**Assignment:** Everything in the records below except the pictures must be written out exactly.

□ □ □ □ □

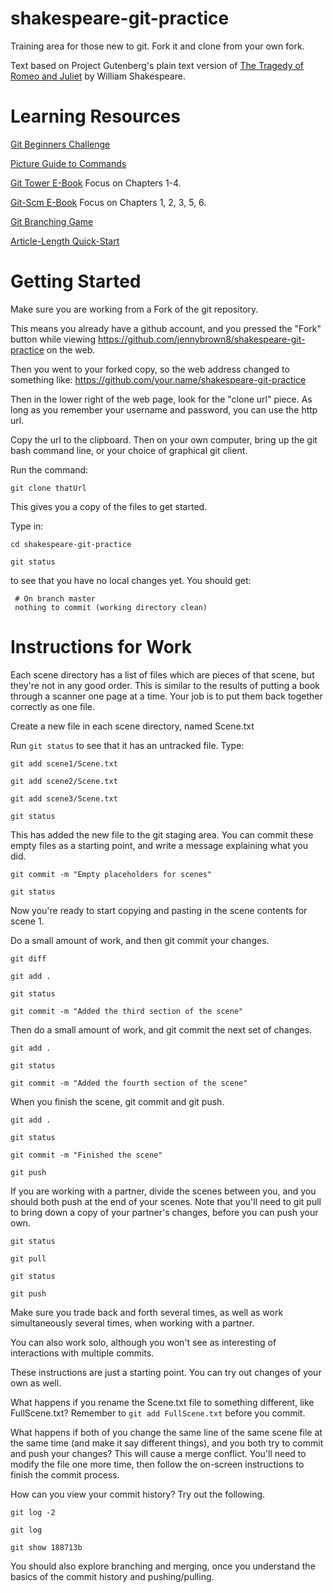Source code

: # shakespeare-git-practice
Training area for those new to git.  Fork it and clone from your own fork.

Text based on Project Gutenberg's plain text version of [The Tragedy of Romeo and Juliet](https://www.gutenberg.org/cache/epub/1112/pg1112.txt) by William Shakespeare.

Learning Resources
====================
[Git Beginners Challenge](https://try.github.io/levels/1/challenges/1)

[Picture Guide to Commands](http://marklodato.github.io/visual-git-guide/index-en.html)

[Git Tower E-Book](www.git-tower.com/learn) Focus on Chapters 1-4.

[Git-Scm E-Book](http://git-scm.com/doc) Focus on Chapters 1, 2, 3, 5, 6.

[Git Branching Game](http://pcottle.github.io/learnGitBranching/)

[Article-Length Quick-Start](http://code.tutsplus.com/tutorials/easy-version-control-with-git--net-7449)


Getting Started
======================================

Make sure you are working from a Fork of the git repository.

This means you already have a github account, and you pressed the "Fork" button
while viewing https://github.com/jennybrown8/shakespeare-git-practice on the web.

Then you went to your forked copy, so the web address changed to something like:
https://github.com/your.name/shakespeare-git-practice

Then in the lower right of the web page, look for the "clone url" piece.
As long as you remember your username and password, you can use the http url.

Copy the url to the clipboard.  Then on your own computer, bring up
the git bash command line, or your choice of graphical git client.

Run the command:

  `git clone thatUrl`

This gives you a copy of the files to get started.


Type in:

   `cd shakespeare-git-practice`

   `git status`

to see that you have no local changes yet.  You should get:

     # On branch master
     nothing to commit (working directory clean)



Instructions for Work
======================================
Each scene directory has a list of files which are pieces of
that scene, but they're not in any good order.  This is similar
to the results of putting a book through a scanner one page at
a time.  Your job is to put them back together correctly as one file.

Create a new file in each scene directory, named Scene.txt

Run `git status` to see that it has an untracked file.
Type:

   `git add scene1/Scene.txt`

   `git add scene2/Scene.txt`

   `git add scene3/Scene.txt`

   `git status`

This has added the new file to the git staging area.  You 
can commit these empty files as a starting point, and write
a message explaining what you did.

   `git commit -m "Empty placeholders for scenes"`

   `git status`

Now you're ready to start copying and pasting in the scene contents
for scene 1.

Do a small amount of work, and then git commit your changes.

   `git diff`

   `git add .`

   `git status`

   `git commit -m "Added the third section of the scene"`



Then do a small amount of work, and git commit the next set of changes.

   `git add .`

   `git status`

   `git commit -m "Added the fourth section of the scene"`

When you finish the scene, git commit and git push.

   `git add .`

   `git status`

   `git commit -m "Finished the scene"`

   `git push`

If you are working with a partner, divide the scenes between you,
and you should both push at the end of your scenes.  Note that you'll
need to git pull to bring down a copy of your partner's changes, before
you can push your own.

   `git status`

   `git pull`

   `git status`

   `git push`

Make sure you trade back and forth several times, as well as work
simultaneously several times, when working with a partner.

You can also work solo, although you won't see as interesting of
interactions with multiple commits.

These instructions are just a starting point.  You can try out 
changes of your own as well.

What happens if you rename the Scene.txt file to something
different, like FullScene.txt?  Remember to `git add FullScene.txt`
before you commit.

What happens if both of you change the same line of the same
scene file at the same time (and make it say different things), 
and you both try to commit and push your changes?  This will
cause a merge conflict.  You'll need to modify the file one
more time, then follow the on-screen instructions to finish
the commit process.

How can you view your commit history?  Try out the following.

   `git log -2`

   `git log`

   `git show 188713b`

You should also explore branching and merging, once you
understand the basics of the commit history and pushing/pulling.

□ □ □ □ □

**Answer section:**
Source code

: # shakespeare-git-practice
Training area for those new to git.  Fork it and clone from your own fork.

Text based on Project Gutenberg's plain text version of [The Tragedy of Romeo and Juliet](https://www.gutenberg.org/cache/epub/1112/pg1112.txt) by William Shakespeare.

Learning Resources
====================
[Git Beginners Challenge](https://try.github.io/levels/1/challenges/1)

[Picture Guide to Commands](http://marklodato.github.io/visual-git-guide/index-en.html)

[Git Tower E-Book](www.git-tower.com/learn) Focus on Chapters 1-4.

[Git-Scm E-Book](http://git-scm.com/doc) Focus on Chapters 1, 2, 3, 5, 6.

[Git Branching Game](http://pcottle.github.io/learnGitBranching/)

[Article-Length Quick-Start](http://code.tutsplus.com/tutorials/easy-version-control-with-git--net-7449)


Getting Started
======================================

Make sure you are working from a Fork of the git repository.

This means you already have a github account, and you pressed the "Fork" button
while viewing https://github.com/jennybrown8/shakespeare-git-practice on the web.

Then you went to your forked copy, so the web address changed to something like:
https://github.com/your.name/shakespeare-git-practice

Then in the lower right of the web page, look for the "clone url" piece.
As long as you remember your username and password, you can use the http url.

Copy the url to the clipboard.  Then on your own computer, bring up
the git bash command line, or your choice of graphical git client.

Run the command:

  `git clone thatUrl`

This gives you a copy of the files to get started.


Type in:

   `cd shakespeare-git-practice`

   `git status`

to see that you have no local changes yet.  You should get:

     # On branch master
     nothing to commit (working directory clean)



Instructions for Work
======================================
Each scene directory has a list of files which are pieces of
that scene, but they're not in any good order.  This is similar
to the results of putting a book through a scanner one page at
a time.  Your job is to put them back together correctly as one file.

Create a new file in each scene directory, named Scene.txt

Run `git status` to see that it has an untracked file.
Type:

   `git add scene1/Scene.txt`

   `git add scene2/Scene.txt`

   `git add scene3/Scene.txt`

   `git status`

This has added the new file to the git staging area.  You 
can commit these empty files as a starting point, and write
a message explaining what you did.

   `git commit -m "Empty placeholders for scenes"`

   `git status`

Now you're ready to start copying and pasting in the scene contents
for scene 1.

Do a small amount of work, and then git commit your changes.

   `git diff`

   `git add .`

   `git status`

   `git commit -m "Added the third section of the scene"`



Then do a small amount of work, and git commit the next set of changes.

   `git add .`

   `git status`

   `git commit -m "Added the fourth section of the scene"`

When you finish the scene, git commit and git push.

   `git add .`

   `git status`

   `git commit -m "Finished the scene"`

   `git push`

If you are working with a partner, divide the scenes between you,
and you should both push at the end of your scenes.  Note that you'll
need to git pull to bring down a copy of your partner's changes, before
you can push your own.

   `git status`

   `git pull`

   `git status`

   `git push`

Make sure you trade back and forth several times, as well as work
simultaneously several times, when working with a partner.

You can also work solo, although you won't see as interesting of
interactions with multiple commits.

These instructions are just a starting point.  You can try out 
changes of your own as well.

What happens if you rename the Scene.txt file to something
different, like FullScene.txt?  Remember to `git add FullScene.txt`
before you commit.

What happens if both of you change the same line of the same
scene file at the same time (and make it say different things), 
and you both try to commit and push your changes?  This will
cause a merge conflict.  You'll need to modify the file one
more time, then follow the on-screen instructions to finish
the commit process.

How can you view your commit history?  Try out the following.

   `git log -2`

   `git log`

   `git show 188713b`

You should also explore branching and merging, once you
understand the basics of the commit history and pushing/pulling.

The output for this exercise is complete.